From ddc734c6f16510306b524891c094ef02d57717fc Mon Sep 17 00:00:00 2001
From: Thomas Hall <tjh2822@gmail.com>
Date: Tue, 17 Mar 2026 21:38:47 -0400
Subject: [PATCH 1/2] feature: update mechanism.py to work with opendp noise
 mechanisms for aim and mst

---
 mechanisms/aim.py       |   8 +--
 mechanisms/cdp2adp.py   |   1 -
 mechanisms/mechanism.py |  73 ++++++++++++++++---------
 mechanisms/mst.py       | 117 +++++++++++++++++++++++-----------------
 4 files changed, 120 insertions(+), 79 deletions(-)

diff --git a/mechanisms/aim.py b/mechanisms/aim.py
index 6f5e4a6..e01c6be 100644
--- a/mechanisms/aim.py
+++ b/mechanisms/aim.py
@@ -75,8 +75,9 @@ def __init__(
         max_model_size=80,
         max_iters=1000,
         structural_zeros={},
+        bounded=False,
     ):
-        super(AIM, self).__init__(epsilon, delta, prng)
+        super(AIM, self).__init__(epsilon, delta, bounded=bounded, prng=prng)
         self.rounds = rounds
         self.max_iters = max_iters
         self.max_model_size = max_model_size
@@ -110,7 +111,7 @@ def run(self, data, workload, num_synth_rows=None, initial_cliques=None):
 
         oneway = [cl for cl in candidates if len(cl) == 1]
 
-        sigma = np.sqrt(rounds / (2 * 0.9 * self.rho))
+        sigma = self.gaussian_noise_scale_zcdp(1.0, 0.9 * self.rho / rounds)
         epsilon = np.sqrt(8 * 0.1 * self.rho / rounds)
 
         measurements = []
@@ -134,7 +135,7 @@ def run(self, data, workload, num_synth_rows=None, initial_cliques=None):
             if self.rho - rho_used < 2 * (0.5 / sigma**2 + 1.0 / 8 * epsilon**2):
                 # Just use up whatever remaining budget there is for one last round
                 remaining = self.rho - rho_used
-                sigma = np.sqrt(1 / (2 * 0.9 * remaining))
+                sigma = self.gaussian_noise_scale_zcdp(1.0, 0.9 * remaining)
                 epsilon = np.sqrt(8 * 0.1 * remaining)
                 terminate = True
 
@@ -198,7 +199,6 @@ def default_params():
 
 
 if __name__ == "__main__":
-
     description = ""
     formatter = argparse.ArgumentDefaultsHelpFormatter
     parser = argparse.ArgumentParser(description=description, formatter_class=formatter)

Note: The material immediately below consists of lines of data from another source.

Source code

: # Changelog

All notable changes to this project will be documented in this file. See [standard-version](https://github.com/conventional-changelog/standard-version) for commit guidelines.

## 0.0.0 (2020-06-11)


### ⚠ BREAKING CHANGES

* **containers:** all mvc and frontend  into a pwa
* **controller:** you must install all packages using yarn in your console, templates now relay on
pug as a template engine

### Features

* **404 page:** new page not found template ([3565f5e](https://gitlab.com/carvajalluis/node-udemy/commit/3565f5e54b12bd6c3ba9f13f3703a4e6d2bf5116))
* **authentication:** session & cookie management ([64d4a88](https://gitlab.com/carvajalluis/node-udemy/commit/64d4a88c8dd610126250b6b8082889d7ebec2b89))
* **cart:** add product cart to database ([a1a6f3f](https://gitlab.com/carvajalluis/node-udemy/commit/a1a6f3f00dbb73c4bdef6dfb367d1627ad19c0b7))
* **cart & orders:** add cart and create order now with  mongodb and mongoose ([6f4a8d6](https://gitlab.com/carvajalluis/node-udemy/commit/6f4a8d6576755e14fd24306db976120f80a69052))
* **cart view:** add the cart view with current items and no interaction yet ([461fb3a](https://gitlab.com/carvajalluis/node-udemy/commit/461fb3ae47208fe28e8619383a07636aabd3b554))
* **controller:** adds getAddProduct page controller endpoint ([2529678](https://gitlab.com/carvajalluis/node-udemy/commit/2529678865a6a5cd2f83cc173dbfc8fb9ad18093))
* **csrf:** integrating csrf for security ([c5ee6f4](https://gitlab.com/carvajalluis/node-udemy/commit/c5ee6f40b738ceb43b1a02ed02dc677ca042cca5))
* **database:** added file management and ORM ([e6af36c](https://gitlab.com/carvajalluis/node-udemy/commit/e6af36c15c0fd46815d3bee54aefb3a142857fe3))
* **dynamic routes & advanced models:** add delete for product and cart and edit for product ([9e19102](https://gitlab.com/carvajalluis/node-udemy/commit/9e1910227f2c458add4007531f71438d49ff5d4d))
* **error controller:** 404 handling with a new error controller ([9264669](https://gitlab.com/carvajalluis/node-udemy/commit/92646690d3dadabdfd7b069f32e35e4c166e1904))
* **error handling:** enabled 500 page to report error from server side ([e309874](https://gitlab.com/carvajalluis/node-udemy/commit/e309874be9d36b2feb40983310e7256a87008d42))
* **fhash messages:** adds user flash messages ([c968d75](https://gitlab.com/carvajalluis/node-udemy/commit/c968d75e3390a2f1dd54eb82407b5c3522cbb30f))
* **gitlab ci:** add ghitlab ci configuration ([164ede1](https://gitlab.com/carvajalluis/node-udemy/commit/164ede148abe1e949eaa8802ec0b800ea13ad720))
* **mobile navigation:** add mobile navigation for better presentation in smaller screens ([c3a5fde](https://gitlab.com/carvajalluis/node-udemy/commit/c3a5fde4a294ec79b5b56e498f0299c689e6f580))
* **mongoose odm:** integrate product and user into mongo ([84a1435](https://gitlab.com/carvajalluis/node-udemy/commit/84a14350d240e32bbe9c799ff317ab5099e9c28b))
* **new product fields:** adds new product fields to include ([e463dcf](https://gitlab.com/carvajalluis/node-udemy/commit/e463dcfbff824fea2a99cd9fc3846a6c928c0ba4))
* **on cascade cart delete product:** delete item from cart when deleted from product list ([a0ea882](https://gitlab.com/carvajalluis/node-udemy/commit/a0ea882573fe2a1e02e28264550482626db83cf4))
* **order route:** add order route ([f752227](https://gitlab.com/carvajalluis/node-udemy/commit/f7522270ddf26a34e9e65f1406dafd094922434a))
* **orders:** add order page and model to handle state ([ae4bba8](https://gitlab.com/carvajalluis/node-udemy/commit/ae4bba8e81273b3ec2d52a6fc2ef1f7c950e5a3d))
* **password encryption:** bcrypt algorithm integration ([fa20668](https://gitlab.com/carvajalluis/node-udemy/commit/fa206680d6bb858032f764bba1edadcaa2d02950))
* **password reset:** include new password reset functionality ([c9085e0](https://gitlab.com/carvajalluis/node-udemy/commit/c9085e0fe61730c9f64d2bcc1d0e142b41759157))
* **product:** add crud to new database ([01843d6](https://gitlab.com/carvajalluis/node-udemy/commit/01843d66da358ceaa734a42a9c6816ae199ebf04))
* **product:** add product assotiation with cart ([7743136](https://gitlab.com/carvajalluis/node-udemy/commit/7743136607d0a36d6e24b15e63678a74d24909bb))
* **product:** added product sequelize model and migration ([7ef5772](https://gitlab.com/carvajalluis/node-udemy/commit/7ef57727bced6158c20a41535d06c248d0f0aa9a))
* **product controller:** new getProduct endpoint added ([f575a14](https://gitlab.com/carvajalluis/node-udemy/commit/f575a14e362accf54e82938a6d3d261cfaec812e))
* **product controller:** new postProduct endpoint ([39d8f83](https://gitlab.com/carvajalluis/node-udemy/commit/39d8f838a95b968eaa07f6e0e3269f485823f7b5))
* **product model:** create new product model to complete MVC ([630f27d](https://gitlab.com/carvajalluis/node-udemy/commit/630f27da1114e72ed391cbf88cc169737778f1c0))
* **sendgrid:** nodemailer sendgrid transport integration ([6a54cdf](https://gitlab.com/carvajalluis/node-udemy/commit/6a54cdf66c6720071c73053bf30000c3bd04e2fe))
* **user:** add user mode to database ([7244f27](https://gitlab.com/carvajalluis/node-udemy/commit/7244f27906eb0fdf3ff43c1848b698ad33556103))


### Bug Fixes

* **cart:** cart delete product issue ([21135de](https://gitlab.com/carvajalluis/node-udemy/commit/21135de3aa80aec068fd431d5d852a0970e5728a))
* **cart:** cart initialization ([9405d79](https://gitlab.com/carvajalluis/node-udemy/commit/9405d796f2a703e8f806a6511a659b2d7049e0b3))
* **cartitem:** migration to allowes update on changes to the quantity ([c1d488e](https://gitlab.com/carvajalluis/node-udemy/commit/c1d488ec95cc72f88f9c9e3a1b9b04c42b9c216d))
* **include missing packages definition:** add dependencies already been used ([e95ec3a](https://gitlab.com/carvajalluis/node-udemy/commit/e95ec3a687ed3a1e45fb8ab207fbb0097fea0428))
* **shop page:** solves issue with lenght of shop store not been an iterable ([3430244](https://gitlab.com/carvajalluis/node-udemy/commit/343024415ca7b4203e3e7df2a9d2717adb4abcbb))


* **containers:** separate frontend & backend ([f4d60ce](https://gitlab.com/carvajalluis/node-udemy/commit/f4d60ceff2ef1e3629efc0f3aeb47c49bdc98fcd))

diff --git a/mechanisms/cdp2adp.py b/mechanisms/cdp2adp.py
index e1bae47..8b99606 100644
--- a/mechanisms/cdp2adp.py
+++ b/mechanisms/cdp2adp.py
@@ -20,7 +20,6 @@
 # - Thomas Steinke dgauss@thomas-steinke.net 2020
 
 import math
-import matplotlib.pyplot as plt
 
 
 # *********************************************************************
diff --git a/mechanisms/mechanism.py b/mechanisms/mechanism.py
index 8cd841d..2ef1d9b 100644
--- a/mechanisms/mechanism.py
+++ b/mechanisms/mechanism.py
@@ -1,8 +1,9 @@
 import numpy as np
-#from autodp import privacy_calibrator
 from functools import partial
 from cdp2adp import cdp_rho
-from scipy.special import softmax
+import opendp.prelude as dp
+
+dp.enable_features("contrib", "floating-point")
 
 
 def pareto_efficient(costs):
@@ -26,7 +27,7 @@ def generalized_em_scores(q, ds, t):
 
 
 class Mechanism:
-    def __init__(self, epsilon, delta, bounded, prng=np.random):
+    def __init__(self, epsilon, delta, bounded, prng=None):
         """
         Base class for a mechanism.  
         :param epsilon: privacy parameter
@@ -38,7 +39,7 @@ def __init__(self, epsilon, delta, bounded, prng=np.random):
         self.delta = delta
         self.rho = 0 if delta == 0 else cdp_rho(epsilon, delta)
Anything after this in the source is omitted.